[[ Data for the task open ]]
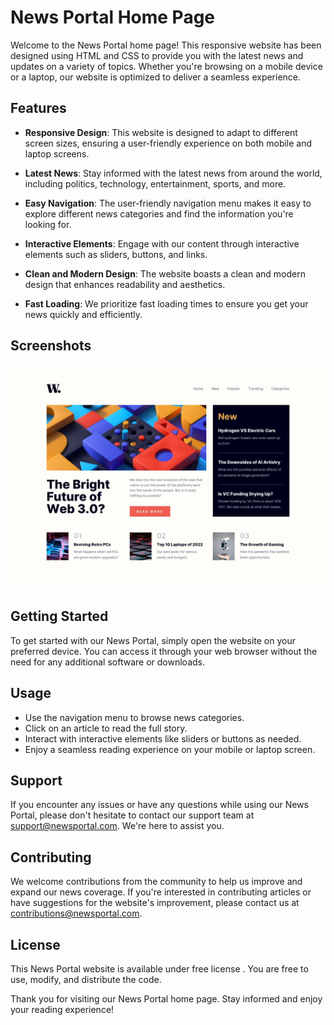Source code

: # News Portal Home Page

Welcome to the News Portal home page! This responsive website has been designed using HTML and CSS to provide you with the latest news and updates on a variety of topics. Whether you're browsing on a mobile device or a laptop, our website is optimized to deliver a seamless experience.

## Features

- **Responsive Design**: This website is designed to adapt to different screen sizes, ensuring a user-friendly experience on both mobile and laptop screens.

- **Latest News**: Stay informed with the latest news from around the world, including politics, technology, entertainment, sports, and more.

- **Easy Navigation**: The user-friendly navigation menu makes it easy to explore different news categories and find the information you're looking for.

- **Interactive Elements**: Engage with our content through interactive elements such as sliders, buttons, and links.

- **Clean and Modern Design**: The website boasts a clean and modern design that enhances readability and aesthetics.

- **Fast Loading**: We prioritize fast loading times to ensure you get your news quickly and efficiently.

## Screenshots

![Placeholder Image](./Static/Images/news-desktop-design.jpeg)

## Getting Started

To get started with our News Portal, simply open the website on your preferred device. You can access it through your web browser without the need for any additional software or downloads.

## Usage

- Use the navigation menu to browse news categories.
- Click on an article to read the full story.
- Interact with interactive elements like sliders or buttons as needed.
- Enjoy a seamless reading experience on your mobile or laptop screen.

## Support

If you encounter any issues or have any questions while using our News Portal, please don't hesitate to contact our support team at [support@newsportal.com](mailto:support@newsportal.com). We're here to assist you.

## Contributing

We welcome contributions from the community to help us improve and expand our news coverage. If you're interested in contributing articles or have suggestions for the website's improvement, please contact us at [contributions@newsportal.com](mailto:contributions@newsportal.com).

## License

This News Portal website is available under free license . You are free to use, modify, and distribute the code.

Thank you for visiting our News Portal home page. Stay informed and enjoy your reading experience!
[[ Data for the task closed ]]
The task —
Exactly as written, give the line containing "- Click on an article to read the full story." and all remaining lines of the records.

The answer —
- Click on an article to read the full story.
- Interact with interactive elements like sliders or buttons as needed.
- Enjoy a seamless reading experience on your mobile or laptop screen.

## Support

If you encounter any issues or have any questions while using our News Portal, please don't hesitate to contact our support team at [support@newsportal.com](mailto:support@newsportal.com). We're here to assist you.

## Contributing

We welcome contributions from the community to help us improve and expand our news coverage. If you're interested in contributing articles or have suggestions for the website's improvement, please contact us at [contributions@newsportal.com](mailto:contributions@newsportal.com).

## License

This News Portal website is available under free license . You are free to use, modify, and distribute the code.

Thank you for visiting our News Portal home page. Stay informed and enjoy your reading experience!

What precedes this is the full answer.